On application to a court of competent jurisdiction by any judgment creditor of a partner, the court may charge the partnership interest of the partner with payment of the unsatisfied amount of the judgment with interest. The general partners shall have no liability to a partner for payments to a judgment creditor pursuant to this provision. To the extent so charged, the judgment creditor has only the rights of an assignee of the partnership interest. This Article does not deprive any partner of the benefit of any exemption laws applicable to his partnership interest. (1985 (Reg. Sess., 1986), c. 989, s. 2.)

 

§ 59‑704.  Right of assignee to become limited partner.

(a) An assignee of a partnership interest, including an assignee of a general partner, may become a limited partner if and to the extent that (1) the assignor gives the assignee that right in accordance with authority described in the partnership agreement, or (2) all other partners consent.

(b) An assignee who has become a limited partner has, to the extent assigned, the rights and powers, and is subject to the restrictions and liabilities, of a limited partner under the partnership agreement and this Article. An assignee who becomes a limited partner also is liable for the obligations of the assignee's assignor to make and return contributions as provided in Parts 5 and 6 of this Article. However, the assignee is not obligated for liabilities that (i) are unknown to the assignee at the time the assignee became a limited partner and (ii) could not be ascertained from the written provisions of the partnership agreement.

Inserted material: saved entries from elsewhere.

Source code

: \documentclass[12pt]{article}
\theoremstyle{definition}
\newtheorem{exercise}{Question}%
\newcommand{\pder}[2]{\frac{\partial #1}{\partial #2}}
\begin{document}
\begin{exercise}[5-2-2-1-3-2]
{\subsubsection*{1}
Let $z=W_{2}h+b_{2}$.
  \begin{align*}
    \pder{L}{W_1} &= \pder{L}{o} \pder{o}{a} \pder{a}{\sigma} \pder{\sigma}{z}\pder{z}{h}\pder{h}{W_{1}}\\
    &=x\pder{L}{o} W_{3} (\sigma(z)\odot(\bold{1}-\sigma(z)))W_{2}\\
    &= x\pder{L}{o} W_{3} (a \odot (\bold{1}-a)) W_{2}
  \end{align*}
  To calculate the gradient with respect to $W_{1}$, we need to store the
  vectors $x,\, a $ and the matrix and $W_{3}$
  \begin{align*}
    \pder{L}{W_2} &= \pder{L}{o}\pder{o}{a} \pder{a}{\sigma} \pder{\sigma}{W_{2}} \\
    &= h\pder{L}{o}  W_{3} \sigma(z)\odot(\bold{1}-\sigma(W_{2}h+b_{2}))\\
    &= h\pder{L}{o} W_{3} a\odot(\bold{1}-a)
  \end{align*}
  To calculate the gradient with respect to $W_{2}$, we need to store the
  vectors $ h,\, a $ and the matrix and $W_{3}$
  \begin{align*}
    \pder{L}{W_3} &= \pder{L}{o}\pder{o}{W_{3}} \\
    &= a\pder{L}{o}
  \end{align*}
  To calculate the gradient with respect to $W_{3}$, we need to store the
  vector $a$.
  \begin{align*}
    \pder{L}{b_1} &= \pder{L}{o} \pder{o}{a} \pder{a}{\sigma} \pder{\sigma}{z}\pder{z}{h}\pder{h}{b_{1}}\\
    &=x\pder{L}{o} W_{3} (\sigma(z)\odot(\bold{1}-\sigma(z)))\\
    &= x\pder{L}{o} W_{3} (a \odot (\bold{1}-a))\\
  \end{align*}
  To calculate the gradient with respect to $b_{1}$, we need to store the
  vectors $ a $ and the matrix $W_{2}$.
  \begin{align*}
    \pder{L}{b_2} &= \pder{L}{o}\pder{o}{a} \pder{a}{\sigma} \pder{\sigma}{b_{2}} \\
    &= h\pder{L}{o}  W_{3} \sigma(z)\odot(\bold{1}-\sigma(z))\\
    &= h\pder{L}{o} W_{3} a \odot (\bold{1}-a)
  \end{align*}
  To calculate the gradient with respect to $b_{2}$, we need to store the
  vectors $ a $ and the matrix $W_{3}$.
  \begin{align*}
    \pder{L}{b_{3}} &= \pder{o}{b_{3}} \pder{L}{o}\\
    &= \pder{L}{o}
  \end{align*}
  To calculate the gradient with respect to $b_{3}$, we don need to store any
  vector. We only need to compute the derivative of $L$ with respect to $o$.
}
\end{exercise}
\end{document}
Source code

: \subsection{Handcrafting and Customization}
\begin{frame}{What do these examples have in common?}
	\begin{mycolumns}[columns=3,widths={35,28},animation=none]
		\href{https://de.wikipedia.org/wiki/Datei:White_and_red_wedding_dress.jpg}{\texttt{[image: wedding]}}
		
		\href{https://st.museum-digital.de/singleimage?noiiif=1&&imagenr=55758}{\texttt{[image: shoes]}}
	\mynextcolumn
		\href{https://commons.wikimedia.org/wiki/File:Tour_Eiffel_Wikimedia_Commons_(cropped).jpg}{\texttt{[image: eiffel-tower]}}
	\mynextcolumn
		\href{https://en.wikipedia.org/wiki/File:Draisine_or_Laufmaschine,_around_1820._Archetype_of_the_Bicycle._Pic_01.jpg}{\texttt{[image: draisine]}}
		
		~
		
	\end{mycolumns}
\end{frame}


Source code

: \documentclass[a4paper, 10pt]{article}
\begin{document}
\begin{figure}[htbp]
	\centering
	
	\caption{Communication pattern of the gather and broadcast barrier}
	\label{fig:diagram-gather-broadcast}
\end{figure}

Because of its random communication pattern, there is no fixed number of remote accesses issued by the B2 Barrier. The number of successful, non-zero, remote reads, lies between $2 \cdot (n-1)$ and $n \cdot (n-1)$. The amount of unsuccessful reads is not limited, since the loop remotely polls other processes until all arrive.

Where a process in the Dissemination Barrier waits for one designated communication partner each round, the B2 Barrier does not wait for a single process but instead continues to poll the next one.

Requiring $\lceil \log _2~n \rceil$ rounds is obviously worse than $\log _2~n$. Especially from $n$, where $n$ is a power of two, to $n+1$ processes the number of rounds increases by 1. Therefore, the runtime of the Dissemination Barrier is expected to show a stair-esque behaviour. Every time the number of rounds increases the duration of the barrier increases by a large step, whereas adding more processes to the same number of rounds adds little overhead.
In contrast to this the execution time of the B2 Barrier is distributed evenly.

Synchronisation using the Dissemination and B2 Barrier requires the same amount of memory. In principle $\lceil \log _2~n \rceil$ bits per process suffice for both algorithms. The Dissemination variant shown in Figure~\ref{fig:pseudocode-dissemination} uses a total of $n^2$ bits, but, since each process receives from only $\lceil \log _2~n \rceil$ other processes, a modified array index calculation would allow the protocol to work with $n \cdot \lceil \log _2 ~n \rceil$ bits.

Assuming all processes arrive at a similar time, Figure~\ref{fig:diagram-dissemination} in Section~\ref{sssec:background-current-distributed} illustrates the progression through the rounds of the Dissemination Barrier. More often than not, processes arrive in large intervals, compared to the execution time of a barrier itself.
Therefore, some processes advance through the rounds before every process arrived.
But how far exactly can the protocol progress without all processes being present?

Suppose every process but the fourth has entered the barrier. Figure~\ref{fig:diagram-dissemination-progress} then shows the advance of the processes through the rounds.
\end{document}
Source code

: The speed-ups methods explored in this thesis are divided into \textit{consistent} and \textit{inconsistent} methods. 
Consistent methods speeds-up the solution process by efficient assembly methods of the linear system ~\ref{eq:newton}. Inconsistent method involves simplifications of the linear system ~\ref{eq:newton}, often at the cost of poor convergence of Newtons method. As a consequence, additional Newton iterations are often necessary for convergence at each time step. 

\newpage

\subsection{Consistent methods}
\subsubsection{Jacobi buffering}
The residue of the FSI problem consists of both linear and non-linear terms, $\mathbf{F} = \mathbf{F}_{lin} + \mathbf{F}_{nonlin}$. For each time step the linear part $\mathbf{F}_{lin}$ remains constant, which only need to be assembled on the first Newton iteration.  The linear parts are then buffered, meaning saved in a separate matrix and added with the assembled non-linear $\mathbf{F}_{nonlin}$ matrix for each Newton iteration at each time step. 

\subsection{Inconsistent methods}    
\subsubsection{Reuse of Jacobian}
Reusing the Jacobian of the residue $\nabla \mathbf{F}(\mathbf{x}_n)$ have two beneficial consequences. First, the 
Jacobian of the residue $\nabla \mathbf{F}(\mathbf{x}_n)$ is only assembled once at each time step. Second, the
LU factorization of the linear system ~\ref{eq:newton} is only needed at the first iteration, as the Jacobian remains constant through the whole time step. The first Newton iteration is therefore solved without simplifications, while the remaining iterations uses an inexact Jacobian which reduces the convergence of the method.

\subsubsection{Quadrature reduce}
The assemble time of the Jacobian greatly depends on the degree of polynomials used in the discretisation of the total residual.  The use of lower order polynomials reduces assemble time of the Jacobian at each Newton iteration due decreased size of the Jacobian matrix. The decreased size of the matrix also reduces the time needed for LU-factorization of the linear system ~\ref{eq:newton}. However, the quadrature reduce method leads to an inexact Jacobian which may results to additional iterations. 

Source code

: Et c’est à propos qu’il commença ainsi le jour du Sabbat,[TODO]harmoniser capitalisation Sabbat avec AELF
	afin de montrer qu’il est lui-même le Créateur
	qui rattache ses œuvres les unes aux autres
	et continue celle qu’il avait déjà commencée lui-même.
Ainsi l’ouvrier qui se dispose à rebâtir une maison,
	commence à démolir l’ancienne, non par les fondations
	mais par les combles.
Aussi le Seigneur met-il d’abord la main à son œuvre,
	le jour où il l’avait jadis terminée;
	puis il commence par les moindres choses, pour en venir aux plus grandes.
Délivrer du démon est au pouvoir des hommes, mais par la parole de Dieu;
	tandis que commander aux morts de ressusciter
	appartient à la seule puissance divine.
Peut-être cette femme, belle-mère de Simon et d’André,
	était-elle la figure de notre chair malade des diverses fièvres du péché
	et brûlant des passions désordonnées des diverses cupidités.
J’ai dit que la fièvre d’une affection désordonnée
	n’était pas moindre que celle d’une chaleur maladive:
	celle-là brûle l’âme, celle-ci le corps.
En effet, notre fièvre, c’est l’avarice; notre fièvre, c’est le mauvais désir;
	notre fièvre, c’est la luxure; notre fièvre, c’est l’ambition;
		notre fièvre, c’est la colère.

(c) If an assignee of a partnership interest becomes a limited partner, the assignor is not released from his liability to the limited partnership under G.S. 59‑207, 59‑502, and 59‑608. (1985 (Reg. Sess., 1986), c. 989, s. 2; 1999‑362, s. 32.)

 

§ 59‑705.  Power of estate of deceased or incompetent partner.

If a partner who is an individual dies or a court of competent jurisdiction adjudges him to be incompetent to manage his person or his property, the partner's executor, administrator, guardian, conservator, or other legal representative may exercise all of the partner's rights for the purpose of settling his estate or administering his property, including any power the partner had to give an assignee the right to become a limited partner. If a partner is a corporation, trust, or other entity and is dissolved or terminated, the powers of that partner may be exercised by its legal representative or successor. (1985 (Reg. Sess., 1986), c. 989, s. 2.)

 

§§ 59‑706 through 59‑800.  Reserved for future codification purposes.

 

Part 8. Dissolution.

§ 59‑801.  Nonjudicial dissolution.

(a) A limited partnership is dissolved and its affairs shall be wound up upon the happening of the first to occur of the following:

(1) At the time specified in the certificate of limited partnership or upon the happening of events specified in writing in the partnership agreement;

(2) Written consent of all partners;

(3) An event of withdrawal of a general partner unless:

a. At the time there is at least one other general partner, in which case, unless otherwise provided in a written partnership agreement or agreed upon by all remaining partners, (i) the limited partnership is not dissolved, (ii) the limited partnership shall not be wound up, and (iii) the business of the limited partnership shall be continued by the remaining general partners; or

b. Within 90 days after the withdrawal, all remaining partners, or a lesser number or portion of the partners provided in the partnership agreement, agree in writing to continue the business of the limited partnership and to the appointment of one or more additional general partners if necessary or desired, in which case the limited partnership is not dissolved and is not required to be wound up by reason of the event of withdrawal;

(3a) Ninety days after the withdrawal of the limited partnership's last limited partner, unless the limited partnership admits at least one limited partner before the end of the 90 days; or

(4) Entry of a decree of judicial dissolution under G.S. 59‑802.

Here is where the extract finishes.